* TASK TO COMPLETE
Please find the lines in the following records that hold "этого", and copy them.

(Source records)
━━━━
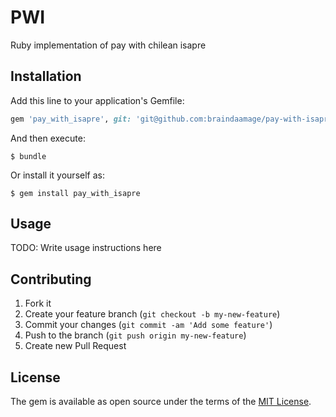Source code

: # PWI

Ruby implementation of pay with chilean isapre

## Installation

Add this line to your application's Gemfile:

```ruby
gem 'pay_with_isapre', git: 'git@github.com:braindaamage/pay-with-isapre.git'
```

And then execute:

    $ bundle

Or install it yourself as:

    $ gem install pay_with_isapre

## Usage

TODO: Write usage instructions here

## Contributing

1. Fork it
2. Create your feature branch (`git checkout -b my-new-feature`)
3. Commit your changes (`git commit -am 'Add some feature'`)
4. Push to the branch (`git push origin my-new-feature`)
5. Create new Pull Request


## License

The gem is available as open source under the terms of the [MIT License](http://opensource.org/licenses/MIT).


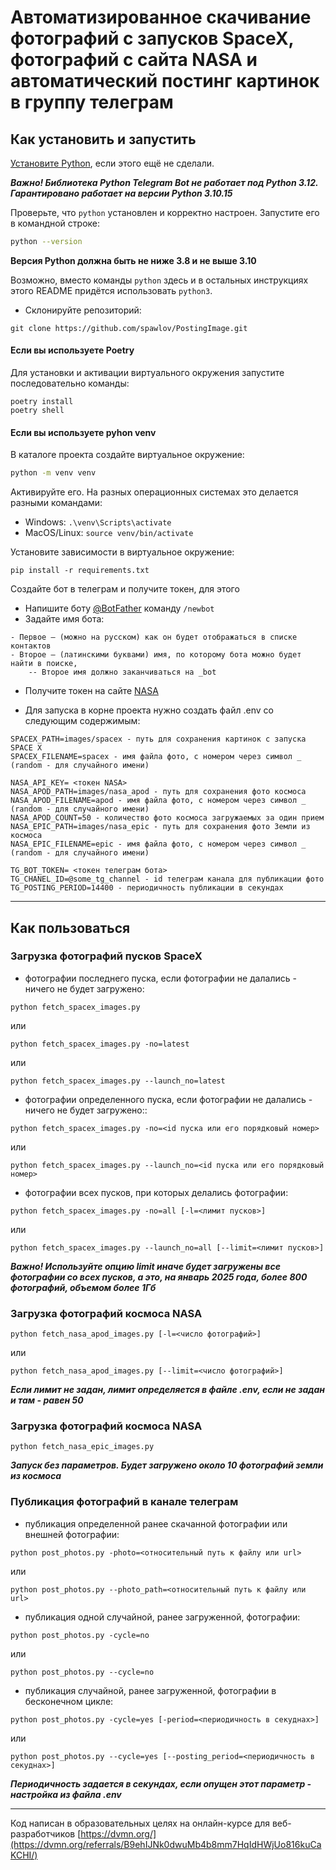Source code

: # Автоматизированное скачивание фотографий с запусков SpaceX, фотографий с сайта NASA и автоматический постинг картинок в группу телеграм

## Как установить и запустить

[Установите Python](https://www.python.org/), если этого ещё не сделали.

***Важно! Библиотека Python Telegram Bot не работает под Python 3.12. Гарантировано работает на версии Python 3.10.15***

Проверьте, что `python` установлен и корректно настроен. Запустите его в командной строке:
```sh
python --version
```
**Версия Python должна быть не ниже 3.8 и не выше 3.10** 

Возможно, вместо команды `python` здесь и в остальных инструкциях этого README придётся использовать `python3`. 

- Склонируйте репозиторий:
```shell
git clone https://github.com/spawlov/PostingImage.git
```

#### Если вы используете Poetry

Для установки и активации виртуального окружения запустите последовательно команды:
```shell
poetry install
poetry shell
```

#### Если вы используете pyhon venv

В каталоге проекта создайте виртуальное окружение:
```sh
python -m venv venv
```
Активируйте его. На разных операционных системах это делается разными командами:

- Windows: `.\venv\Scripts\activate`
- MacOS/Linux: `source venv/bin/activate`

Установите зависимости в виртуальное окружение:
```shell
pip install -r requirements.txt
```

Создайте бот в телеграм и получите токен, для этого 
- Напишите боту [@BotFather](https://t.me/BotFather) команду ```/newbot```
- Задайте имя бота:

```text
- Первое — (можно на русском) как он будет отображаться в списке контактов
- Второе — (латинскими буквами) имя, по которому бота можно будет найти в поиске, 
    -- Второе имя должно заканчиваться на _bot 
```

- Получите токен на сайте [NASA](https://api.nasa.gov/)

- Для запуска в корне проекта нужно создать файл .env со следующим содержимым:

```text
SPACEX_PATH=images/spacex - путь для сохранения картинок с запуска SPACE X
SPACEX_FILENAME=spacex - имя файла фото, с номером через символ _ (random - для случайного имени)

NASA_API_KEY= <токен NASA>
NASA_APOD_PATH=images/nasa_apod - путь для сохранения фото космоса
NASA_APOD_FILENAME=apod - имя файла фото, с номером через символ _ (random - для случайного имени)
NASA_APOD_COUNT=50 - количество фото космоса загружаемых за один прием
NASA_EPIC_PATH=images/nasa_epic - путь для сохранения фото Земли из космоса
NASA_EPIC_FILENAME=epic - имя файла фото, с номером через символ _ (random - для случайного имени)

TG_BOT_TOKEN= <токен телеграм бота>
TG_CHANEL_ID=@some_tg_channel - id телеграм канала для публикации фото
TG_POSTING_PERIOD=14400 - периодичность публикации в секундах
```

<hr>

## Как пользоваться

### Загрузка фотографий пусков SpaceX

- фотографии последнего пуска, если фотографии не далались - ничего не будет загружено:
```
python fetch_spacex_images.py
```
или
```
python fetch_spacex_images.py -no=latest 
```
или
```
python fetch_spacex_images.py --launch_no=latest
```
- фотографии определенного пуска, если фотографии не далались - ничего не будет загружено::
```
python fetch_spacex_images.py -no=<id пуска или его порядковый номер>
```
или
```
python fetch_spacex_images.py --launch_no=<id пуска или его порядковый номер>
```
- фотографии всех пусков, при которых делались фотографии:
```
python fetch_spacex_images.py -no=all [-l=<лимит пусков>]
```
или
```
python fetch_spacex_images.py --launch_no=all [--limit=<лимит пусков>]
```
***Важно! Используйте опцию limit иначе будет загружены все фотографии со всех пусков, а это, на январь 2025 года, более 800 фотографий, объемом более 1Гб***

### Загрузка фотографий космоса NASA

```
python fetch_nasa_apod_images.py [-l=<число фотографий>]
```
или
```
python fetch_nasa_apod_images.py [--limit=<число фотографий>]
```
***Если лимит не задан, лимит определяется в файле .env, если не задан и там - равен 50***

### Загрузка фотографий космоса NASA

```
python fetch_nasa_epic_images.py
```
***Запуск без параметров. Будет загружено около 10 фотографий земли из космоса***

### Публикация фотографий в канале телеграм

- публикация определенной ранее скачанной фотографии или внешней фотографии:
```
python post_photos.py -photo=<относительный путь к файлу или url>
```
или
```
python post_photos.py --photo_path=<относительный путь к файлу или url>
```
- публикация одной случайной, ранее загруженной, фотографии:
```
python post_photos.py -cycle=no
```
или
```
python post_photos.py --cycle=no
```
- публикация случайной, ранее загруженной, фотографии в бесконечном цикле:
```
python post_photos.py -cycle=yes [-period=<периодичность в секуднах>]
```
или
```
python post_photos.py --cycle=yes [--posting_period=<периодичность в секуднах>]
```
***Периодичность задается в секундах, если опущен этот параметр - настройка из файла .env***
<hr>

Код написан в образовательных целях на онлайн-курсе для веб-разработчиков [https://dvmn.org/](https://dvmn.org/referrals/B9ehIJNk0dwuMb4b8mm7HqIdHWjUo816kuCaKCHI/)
━━━━
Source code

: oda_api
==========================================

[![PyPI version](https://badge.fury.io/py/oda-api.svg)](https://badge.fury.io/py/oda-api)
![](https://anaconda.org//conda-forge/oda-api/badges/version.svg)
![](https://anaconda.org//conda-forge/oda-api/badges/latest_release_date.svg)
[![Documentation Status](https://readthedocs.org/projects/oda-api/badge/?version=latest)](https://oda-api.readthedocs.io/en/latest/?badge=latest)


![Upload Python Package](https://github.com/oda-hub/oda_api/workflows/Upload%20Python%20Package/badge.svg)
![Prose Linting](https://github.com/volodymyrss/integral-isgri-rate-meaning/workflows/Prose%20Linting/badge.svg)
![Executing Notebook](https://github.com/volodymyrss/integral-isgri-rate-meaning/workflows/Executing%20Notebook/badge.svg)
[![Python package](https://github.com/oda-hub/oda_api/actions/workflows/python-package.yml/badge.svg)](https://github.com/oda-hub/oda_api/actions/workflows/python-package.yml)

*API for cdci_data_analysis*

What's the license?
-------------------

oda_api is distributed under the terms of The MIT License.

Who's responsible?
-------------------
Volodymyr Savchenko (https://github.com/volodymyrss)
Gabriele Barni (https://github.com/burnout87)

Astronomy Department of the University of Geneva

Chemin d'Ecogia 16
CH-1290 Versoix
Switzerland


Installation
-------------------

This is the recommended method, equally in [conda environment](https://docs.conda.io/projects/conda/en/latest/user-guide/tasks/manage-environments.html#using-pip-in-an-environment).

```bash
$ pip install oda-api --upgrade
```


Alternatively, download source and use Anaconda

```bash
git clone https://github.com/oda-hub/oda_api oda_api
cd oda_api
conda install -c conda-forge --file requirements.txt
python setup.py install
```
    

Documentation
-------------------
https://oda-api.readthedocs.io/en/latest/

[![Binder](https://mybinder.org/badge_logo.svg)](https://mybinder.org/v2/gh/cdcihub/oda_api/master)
━━━━
* WRITTEN RESPONSE
[Установите Python](https://www.python.org/), если этого ещё не сделали.
Возможно, вместо команды `python` здесь и в остальных инструкциях этого README придётся использовать `python3`. 
Создайте бот в телеграм и получите токен, для этого 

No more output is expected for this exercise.